**Action item:** Through the line with "맞춤형 지원 제공</h2>" and starting from the first line, return the records below word for word, with pictures left out.

**Source data:**
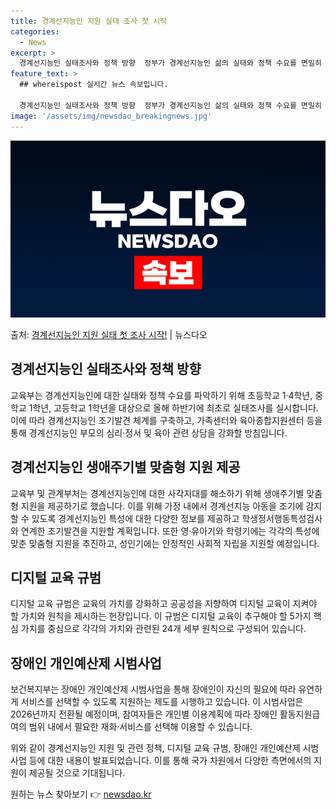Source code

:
 ```yaml
---
title: 경계선지능인 지원 실태 조사 첫 시작
categories:
  - News
excerpt: >
  경계선지능인 실태조사와 정책 방향  정부가 경계선지능인 삶의 실태와 정책 수요를 면밀히 파악하기 위해 초등학…
feature_text: >
  ## whereispost 실시간 뉴스 속보입니다.

  경계선지능인 실태조사와 정책 방향  정부가 경계선지능인 삶의 실태와 정책 수요를 면밀히 파악하기 위해 초등학…
image: '/assets/img/newsdao_breakingnews.jpg'
---
```


![뉴스다오 속보](/assets/img/newsdao_breakingnews.jpg)

<p>출처: <a href="https://newsdao.kr/4572" rel="dofollow">경계선지능인 지원 실태 첫 조사 시작!</a> | 뉴스다오</p>

<h2 data-ke-size="size26">경계선지능인 실태조사와 정책 방향</h2>
교육부는 경계선지능인에 대한 실태와 정책 수요를 파악하기 위해 초등학교 1·4학년, 중학교 1학년, 고등학교 1학년을 대상으로 올해 하반기에 최초로 실태조사를 실시합니다. 이에 따라 경계선지능인 조기발견 체계를 구축하고, 가족센터와 육아종합지원센터 등을 통해 경계선지능인 부모의 심리·정서 및 육아 관련 상담을 강화할 방침입니다.

<h2 data-ke-size="size26">경계선지능인 생애주기별 맞춤형 지원 제공</h2>
교육부 및 관계부처는 경계선지능인에 대한 사각지대를 해소하기 위해 생애주기별 맞춤형 지원을 제공하기로 했습니다. 이를 위해 가정 내에서 경계선지능 아동을 조기에 감지할 수 있도록 경계선지능인 특성에 대한 다양한 정보를 제공하고 학생정서행동특성검사와 연계한 조기발견을 지원할 계획입니다. 또한 영·유아기와 학령기에는 각각의 특성에 맞춘 맞춤형 지원을 추진하고, 성인기에는 안정적인 사회적 자립을 지원할 예정입니다.

<h2 data-ke-size="size26">디지털 교육 규범</h2>
디지털 교육 규범은 교육의 가치를 강화하고 공공성을 지향하여 디지털 교육이 지켜야 할 가치와 원칙을 제시하는 헌장입니다. 이 규범은 디지털 교육이 추구해야 할 5가지 핵심 가치를 중심으로 각각의 가치와 관련된 24개 세부 원칙으로 구성되어 있습니다.

<h2 data-ke-size="size26">장애인 개인예산제 시범사업</h2>
보건복지부는 장애인 개인예산제 시범사업을 통해 장애인이 자신의 필요에 따라 유연하게 서비스를 선택할 수 있도록 지원하는 제도를 시행하고 있습니다. 이 시범사업은 2026년까지 전환될 예정이며, 참여자들은 개인별 이용계획에 따라 장애인 활동지원급여의 범위 내에서 필요한 재화·서비스를 선택해 이용할 수 있습니다.

위와 같이 경계선지능인 지원 및 관련 정책, 디지털 교육 규범, 장애인 개인예산제 시범사업 등에 대한 내용이 발표되었습니다. 이를 통해 국가 차원에서 다양한 측면에서의 지원이 제공될 것으로 기대됩니다. 

원하는 뉴스 찾아보기 👉 <a href="https://newsdao.kr" rel="dofollow">newsdao.kr</a>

**Your solution:**
Source code

:
 ```yaml
---
title: 경계선지능인 지원 실태 조사 첫 시작
categories:
  - News
excerpt: >
  경계선지능인 실태조사와 정책 방향  정부가 경계선지능인 삶의 실태와 정책 수요를 면밀히 파악하기 위해 초등학…
feature_text: >
  ## whereispost 실시간 뉴스 속보입니다.

  경계선지능인 실태조사와 정책 방향  정부가 경계선지능인 삶의 실태와 정책 수요를 면밀히 파악하기 위해 초등학…
image: '/assets/img/newsdao_breakingnews.jpg'
---
```


![뉴스다오 속보](/assets/img/newsdao_breakingnews.jpg)

<p>출처: <a href="https://newsdao.kr/4572" rel="dofollow">경계선지능인 지원 실태 첫 조사 시작!</a> | 뉴스다오</p>

<h2 data-ke-size="size26">경계선지능인 실태조사와 정책 방향</h2>
교육부는 경계선지능인에 대한 실태와 정책 수요를 파악하기 위해 초등학교 1·4학년, 중학교 1학년, 고등학교 1학년을 대상으로 올해 하반기에 최초로 실태조사를 실시합니다. 이에 따라 경계선지능인 조기발견 체계를 구축하고, 가족센터와 육아종합지원센터 등을 통해 경계선지능인 부모의 심리·정서 및 육아 관련 상담을 강화할 방침입니다.

<h2 data-ke-size="size26">경계선지능인 생애주기별 맞춤형 지원 제공</h2>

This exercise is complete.